**WORK REQUIRED**
Look through the material below and return every line that contains "bord".

- Opening Delimiter -

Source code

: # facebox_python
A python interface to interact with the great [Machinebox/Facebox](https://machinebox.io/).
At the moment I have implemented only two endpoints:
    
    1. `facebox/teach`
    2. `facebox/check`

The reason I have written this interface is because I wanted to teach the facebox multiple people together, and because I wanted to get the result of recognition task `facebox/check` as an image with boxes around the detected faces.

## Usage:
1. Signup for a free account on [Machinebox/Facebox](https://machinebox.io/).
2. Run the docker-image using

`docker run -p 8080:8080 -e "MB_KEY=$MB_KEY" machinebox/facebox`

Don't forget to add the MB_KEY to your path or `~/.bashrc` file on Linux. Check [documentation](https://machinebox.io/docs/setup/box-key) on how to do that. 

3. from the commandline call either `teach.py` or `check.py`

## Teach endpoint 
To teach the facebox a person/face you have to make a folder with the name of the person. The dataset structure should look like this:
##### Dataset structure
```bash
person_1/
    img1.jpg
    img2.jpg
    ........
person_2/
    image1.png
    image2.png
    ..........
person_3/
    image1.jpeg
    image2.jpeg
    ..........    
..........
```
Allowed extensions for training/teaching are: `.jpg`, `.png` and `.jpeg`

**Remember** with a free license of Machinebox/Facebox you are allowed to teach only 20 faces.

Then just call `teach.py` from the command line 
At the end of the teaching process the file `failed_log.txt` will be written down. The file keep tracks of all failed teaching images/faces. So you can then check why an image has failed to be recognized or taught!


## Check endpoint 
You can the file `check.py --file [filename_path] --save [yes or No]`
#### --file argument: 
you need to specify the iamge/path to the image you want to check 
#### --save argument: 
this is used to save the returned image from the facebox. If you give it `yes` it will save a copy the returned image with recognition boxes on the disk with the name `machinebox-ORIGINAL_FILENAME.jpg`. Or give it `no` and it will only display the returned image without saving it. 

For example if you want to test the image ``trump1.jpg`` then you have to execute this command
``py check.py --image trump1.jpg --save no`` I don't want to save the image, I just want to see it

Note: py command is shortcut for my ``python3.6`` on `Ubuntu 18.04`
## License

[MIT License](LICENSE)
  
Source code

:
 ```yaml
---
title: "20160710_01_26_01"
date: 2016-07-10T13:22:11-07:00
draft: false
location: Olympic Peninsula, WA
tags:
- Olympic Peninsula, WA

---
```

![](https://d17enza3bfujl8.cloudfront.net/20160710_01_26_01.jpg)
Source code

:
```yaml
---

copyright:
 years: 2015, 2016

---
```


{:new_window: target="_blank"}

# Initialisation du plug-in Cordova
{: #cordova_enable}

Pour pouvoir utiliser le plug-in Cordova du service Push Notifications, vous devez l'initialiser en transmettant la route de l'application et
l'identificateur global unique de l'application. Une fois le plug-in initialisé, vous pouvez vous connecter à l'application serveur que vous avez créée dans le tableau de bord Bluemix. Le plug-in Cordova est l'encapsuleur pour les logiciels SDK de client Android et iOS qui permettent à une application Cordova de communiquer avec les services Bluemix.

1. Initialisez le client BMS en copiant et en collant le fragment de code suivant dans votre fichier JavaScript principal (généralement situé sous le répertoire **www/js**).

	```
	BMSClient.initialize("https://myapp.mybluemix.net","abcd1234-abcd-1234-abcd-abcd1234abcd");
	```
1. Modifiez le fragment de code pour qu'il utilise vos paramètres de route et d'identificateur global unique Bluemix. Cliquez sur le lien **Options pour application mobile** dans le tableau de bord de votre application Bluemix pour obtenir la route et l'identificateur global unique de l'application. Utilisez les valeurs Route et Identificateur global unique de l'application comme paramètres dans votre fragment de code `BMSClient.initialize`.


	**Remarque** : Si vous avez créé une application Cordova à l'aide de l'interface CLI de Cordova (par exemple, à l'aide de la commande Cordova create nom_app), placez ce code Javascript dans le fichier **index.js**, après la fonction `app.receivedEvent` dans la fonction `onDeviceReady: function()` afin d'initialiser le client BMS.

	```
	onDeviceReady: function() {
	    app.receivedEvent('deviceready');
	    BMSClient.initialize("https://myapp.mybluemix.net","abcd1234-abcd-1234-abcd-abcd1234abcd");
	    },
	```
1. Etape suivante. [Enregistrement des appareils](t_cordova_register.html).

- Closing Delimiter -

**SOLUTION TO THE EXERCISE**
l'identificateur global unique de l'application. Une fois le plug-in initialisé, vous pouvez vous connecter à l'application serveur que vous avez créée dans le tableau de bord Bluemix. Le plug-in Cordova est l'encapsuleur pour les logiciels SDK de client Android et iOS qui permettent à une application Cordova de communiquer avec les services Bluemix.
1. Modifiez le fragment de code pour qu'il utilise vos paramètres de route et d'identificateur global unique Bluemix. Cliquez sur le lien **Options pour application mobile** dans le tableau de bord de votre application Bluemix pour obtenir la route et l'identificateur global unique de l'application. Utilisez les valeurs Route et Identificateur global unique de l'application comme paramètres dans votre fragment de code `BMSClient.initialize`.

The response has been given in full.